President Barack Obama is expected to visit Louisiana on Tuesday to survey the damage from the historic recent flooding in the state. Meanwhile, schools are continuing to reopen this week, though some are expected to remain closed for several more weeks.
Drying out buildings is just one step toward getting back to normal. An estimated 4,000 teachers, custodians and other staff have been displaced from their homes, according to the Louisiana Department of Education.
Schools in Tangipahoa Parish, east of Baton Rouge, had been in session for just one day after the summer break when the floodwaters came. A week and a half later, classes are expected to resume Wednesday.
“It’s like having the first day of school all over again,” said Dina Esquinance, president of the Tangipahoa Federation of Teachers.
More than 130 school employees in the parish were affected personally by the flooding, she said. She’s spent the past week helping some of those teachers recover.

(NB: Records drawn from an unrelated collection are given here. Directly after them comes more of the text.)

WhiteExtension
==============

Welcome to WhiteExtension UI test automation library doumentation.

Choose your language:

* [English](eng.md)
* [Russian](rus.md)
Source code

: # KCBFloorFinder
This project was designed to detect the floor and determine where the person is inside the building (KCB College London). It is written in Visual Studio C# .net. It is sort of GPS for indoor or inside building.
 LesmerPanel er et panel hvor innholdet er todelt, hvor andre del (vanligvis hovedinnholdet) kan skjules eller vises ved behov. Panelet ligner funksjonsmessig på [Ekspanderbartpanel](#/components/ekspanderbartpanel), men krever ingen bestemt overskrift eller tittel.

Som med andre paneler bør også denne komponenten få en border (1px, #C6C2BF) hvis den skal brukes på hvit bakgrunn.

“We’ve been washing clothes, we’ve been gutting houses, we’ve been running errands,” she said. “We’ve been doing anything that we could possibly do to help.”

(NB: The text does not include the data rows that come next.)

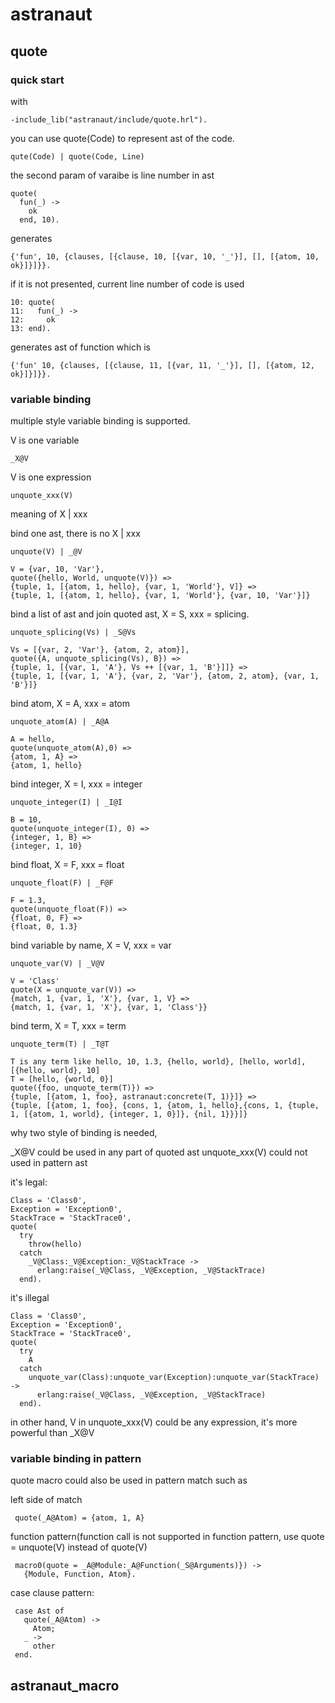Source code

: # astranaut


## quote


### quick start
   
  with 
   
    -include_lib("astranaut/include/quote.hrl").

  you can use quote(Code) to represent ast of the code.
  
    qute(Code) | quote(Code, Line)
  
  the second param of varaibe is line number in ast
  
    quote(
      fun(_) ->
        ok
      end, 10).
      
  generates 
  
    {'fun', 10, {clauses, [{clause, 10, [{var, 10, '_'}], [], [{atom, 10, ok}]}]}}.

  if it is not presented, current line number of code is used
  
    10: quote(
    11:   fun(_) ->
    12:     ok
    13: end).
      
  generates ast of function which is
  
    {'fun' 10, {clauses, [{clause, 11, [{var, 11, '_'}], [], [{atom, 12, ok}]}]}}.
    
### variable binding

  multiple style variable binding is supported.
  
  V is one variable
    
    _X@V
    
  V is one expression
  
    unquote_xxx(V)
    
  meaning of X | xxx
  
  bind one ast, there is no X | xxx
  
    unquote(V) | _@V 

    V = {var, 10, 'Var'},
    quote({hello, World, unquote(V)}) =>
    {tuple, 1, [{atom, 1, hello}, {var, 1, 'World'}, V]} =>
    {tuple, 1, [{atom, 1, hello}, {var, 1, 'World'}, {var, 10, 'Var'}]}
    
  bind a list of ast and join quoted ast, X = S, xxx = splicing.
  
    unquote_splicing(Vs) | _S@Vs 
   
    Vs = [{var, 2, 'Var'}, {atom, 2, atom}],
    quote({A, unquote_splicing(Vs), B}) => 
    {tuple, 1, [{var, 1, 'A'}, Vs ++ [{var, 1, 'B'}]]} =>
    {tuple, 1, [{var, 1, 'A'}, {var, 2, 'Var'}, {atom, 2, atom}, {var, 1, 'B'}]}
    
  bind atom, X = A, xxx = atom
    
    unquote_atom(A) | _A@A
    
    A = hello,
    quote(unquote_atom(A),0) =>
    {atom, 1, A} =>
    {atom, 1, hello}

  bind integer, X = I, xxx = integer

    unquote_integer(I) | _I@I
    
    B = 10,
    quote(unquote_integer(I), 0) =>
    {integer, 1, B} =>
    {integer, 1, 10}
    
  bind float, X = F, xxx = float
    
    unquote_float(F) | _F@F
    
    F = 1.3,
    quote(unquote_float(F)) => 
    {float, 0, F} =>
    {float, 0, 1.3}
    
  bind variable by name, X = V, xxx = var
  
    unquote_var(V) | _V@V
    
    V = 'Class'
    quote(X = unquote_var(V)) =>
    {match, 1, {var, 1, 'X'}, {var, 1, V} =>
    {match, 1, {var, 1, 'X'}, {var, 1, 'Class'}}
    
  bind term, X = T, xxx = term
    
    unquote_term(T) | _T@T

    T is any term like hello, 10, 1.3, {hello, world}, [hello, world], [{hello, world}, 10]
    T = [hello, {world, 0}]
    quote({foo, unquote_term(T)}) =>
    {tuple, [{atom, 1, foo}, astranaut:concrete(T, 1)}]} =>
    {tuple, [{atom, 1, foo}, {cons, 1, {atom, 1, hello},{cons, 1, {tuple, 1, [{atom, 1, world}, {integer, 1, 0}]}, {nil, 1}}}]}
    
  why two style of binding is needed,

  _X@V could be used in any part of quoted ast
  unquote_xxx(V) could not used in pattern ast
  
  it's legal:
  
    Class = 'Class0',
    Exception = 'Exception0',
    StackTrace = 'StackTrace0',
    quote(
      try
        throw(hello)
      catch
        _V@Class:_V@Exception:_V@StackTrace ->
          erlang:raise(_V@Class, _V@Exception, _V@StackTrace)
      end).
      
   it's illegal
   
    Class = 'Class0',
    Exception = 'Exception0',
    StackTrace = 'StackTrace0',
    quote(
      try
        A
      catch
        unquote_var(Class):unquote_var(Exception):unquote_var(StackTrace) ->
          erlang:raise(_V@Class, _V@Exception, _V@StackTrace)
      end).
      
   in other hand, V in unquote_xxx(V) could be any expression, it's more powerful than _X@V
   
### variable binding in pattern

   quote macro could also be used in pattern match such as 
   
   left side of match
   
     quote(_A@Atom) = {atom, 1, A}
    
   function pattern(function call is not supported in function pattern, use quote = unquote(V) instead of quote(V)
   
     macro0(quote = _A@Module:_A@Function(_S@Arguments)}) ->
       {Module, Function, Atom}.
       
   case clause pattern:
   
     case Ast of
       quote(_A@Atom) ->
         Atom;
       _ ->
         other
     end.
 

## astranaut_macro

Even when school buildings are operational, the bigger challenge is staffing them, said John White, state superintendent of education.
“We’re now in a situation where nearly a tenth of the teacher workforce in Louisiana, as well as bus drivers, cafeteria workers and such, was affected by this,” he said. “They need to get their lives in order in order for them to focus on the lives of their children.”
School systems are working directly with the Federal Emergency Management Agency to find temporary housing for teachers, he said.
The toll on students goes well beyond missed days of instruction.
“Trauma has a long arc,” White said, as people in storm-ravaged Louisiana know too well.